10th June 2009. I watched a programme last night on "The British Sunday".  It brought back lots of 'memories'. The Lords Day Observation Society - widely thought to be cranks at the time but now they are being shown to be right, but not for their reasons.  The programme made Sundays of yesteryear to be dull and boring but that is not how I remember them.

I've got several restoration projects on the web site.

The first restoration project I undertook, I don't think I would have used those words at time (2009 03 03 now), was a gents racing bicycle, well an apology for one.  I can't remember where it came from or the exact date.  I was promised a bicycle if I passed my eleven plus, which I was one of the privileged few who did.  I think at first I said I'd rather 'do up' the one I had.  I ended up with a new one bought from Millers Cycles on North Road at Preston, the top near the ring road junction, it's been knocked down many years now.  My Dad got a small discount because of where he worked.

I can remember painting the frame of my old bike and hanging it on the washing line to dry.  I can see it now but that's all I can remember.

I used my new bike for many years, mostly for riding to and from school, it was just under two miles, a few yards more and I would have got a school bus contract - free bus pass for the school journey.

My uncle Bill, Dad's youngest brother, brought a motor bike for my dad to repair and renovate, and I took it all to bits, I would say stripped it now.  Uncle Bill gave up on me and took the bits away to someone else to rebuild!

When I was eleven Dad bought an old car, a 1936 Standard Big Twelve - a Fourteen body with a Twelve engine, the numbers referred to the nominal horse power of the engines.  I did a lot of work on that as well as starting to learn to drive from eleven.  It would have been 1949 but probably a few years later when I was doing jobs on it - changing clutches etc.

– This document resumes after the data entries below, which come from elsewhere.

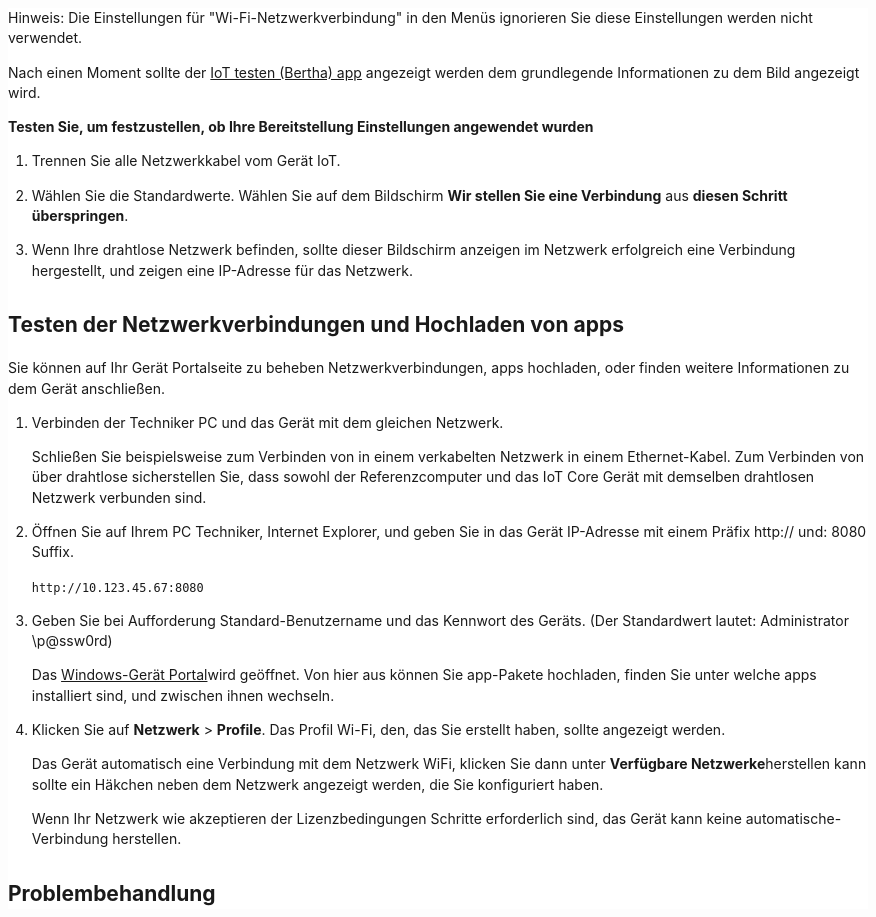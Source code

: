 Hinweis: Die Einstellungen für "Wi-Fi-Netzwerkverbindung" in den Menüs ignorieren Sie diese Einstellungen werden nicht verwendet. 

Nach einen Moment sollte der [IoT testen (Bertha) app](https://developer.microsoft.com/windows/iot/samples/iotdefaultapp) angezeigt werden dem grundlegende Informationen zu dem Bild angezeigt wird.

**Testen Sie, um festzustellen, ob Ihre Bereitstellung Einstellungen angewendet wurden**

1.  Trennen Sie alle Netzwerkkabel vom Gerät IoT.

2.  Wählen Sie die Standardwerte. Wählen Sie auf dem Bildschirm **Wir stellen Sie eine Verbindung** aus **diesen Schritt überspringen**.

3.  Wenn Ihre drahtlose Netzwerk befinden, sollte dieser Bildschirm anzeigen im Netzwerk erfolgreich eine Verbindung hergestellt, und zeigen eine IP-Adresse für das Netzwerk.

## <a name="span-idtestnetworkconnectionsspantest-network-connections-and-upload-apps"></a><span id="Test_network_connections"></span>Testen der Netzwerkverbindungen und Hochladen von apps

Sie können auf Ihr Gerät Portalseite zu beheben Netzwerkverbindungen, apps hochladen, oder finden weitere Informationen zu dem Gerät anschließen.

1.  Verbinden der Techniker PC und das Gerät mit dem gleichen Netzwerk. 

    Schließen Sie beispielsweise zum Verbinden von in einem verkabelten Netzwerk in einem Ethernet-Kabel.  Zum Verbinden von über drahtlose sicherstellen Sie, dass sowohl der Referenzcomputer und das IoT Core Gerät mit demselben drahtlosen Netzwerk verbunden sind.    

2.  Öffnen Sie auf Ihrem PC Techniker, Internet Explorer, und geben Sie in das Gerät IP-Adresse mit einem Präfix http:// und: 8080 Suffix. 

    ``` syntax
    http://10.123.45.67:8080
    ```

3.  Geben Sie bei Aufforderung Standard-Benutzername und das Kennwort des Geräts. (Der Standardwert lautet: Administrator \p@ssw0rd)

    Das [Windows-Gerät Portal](https://developer.microsoft.com/windows/iot/win10/tools/deviceportal)wird geöffnet. Von hier aus können Sie app-Pakete hochladen, finden Sie unter welche apps installiert sind, und zwischen ihnen wechseln.

4.  Klicken Sie auf **Netzwerk** > **Profile**.  Das Profil Wi-Fi, den, das Sie erstellt haben, sollte angezeigt werden. 
    
    Das Gerät automatisch eine Verbindung mit dem Netzwerk WiFi, klicken Sie dann unter **Verfügbare Netzwerke**herstellen kann sollte ein Häkchen neben dem Netzwerk angezeigt werden, die Sie konfiguriert haben.

    Wenn Ihr Netzwerk wie akzeptieren der Lizenzbedingungen Schritte erforderlich sind, das Gerät kann keine automatische-Verbindung herstellen.

## <a name="span-idtroubleshootingspantroubleshooting"></a><span id="Troubleshooting"></span>Problembehandlung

In early 1959, just after we'd done lots of renovation, mostly welding up and fitting patches and painting it black, we'd done an early repaint in Valspar dove grey, I wrote it off in a head, well nearly, collision. Very sad.

The next car was a 1938 Jaguar, 1 1/2 litre. It was then known as an SS (Swallow Sports) and it had a Standard 14 engine, suitably tuned up - SU carburetors, one or two? Probably only one. the Standard had a Solex carburetor. I did a lot more work on this, it was 1958 or thereabouts.

By this time I had got interested in motor racing.  I joined the Austin 750 Club, based down south, no racing up north but that didn't deter me.  My Uncle Norman found two Austin 7 vans in a garage near him and I bought them.  they were in Chorley, I've no idea how we got them to Leyland?  I got a book written by someone who had built and Austin 750 from Austin 7 parts.  I was an accomplished gas welder by now and had stiffened up the chassis frame, as per book.  I had acquired some tubular steel and had built the basic body frame My Dad got the springs reconditioned to the new setting and I got to the stage where the 'thing' was a towable vehicle - I must have sorted out the brakes too - there were specialist firms who made special parts for these conversions.  We towed it my Uncle Norman's big farm shed in Kellet Lane Bamber Bridge - breaking lots of laws or we would be doing if we did the same thing now, where I worked on it for several months. This must have been 1959/60 ish. sadly I've no pictures of these adventures.

I got the message to go into hospital for my cartilage operation, inner right knee.  That was to change my life.  In 1961 I married the Ward Sister and moved to Wigan - the 'racing' car got left behind and eventually a work colleague of my Dad's bought it off me for £25.

My time was now devoted to house repairs and alterations and politics then golf.

1967 the bottom fell out of my life in Wigan and I gradually moved back to Leyland.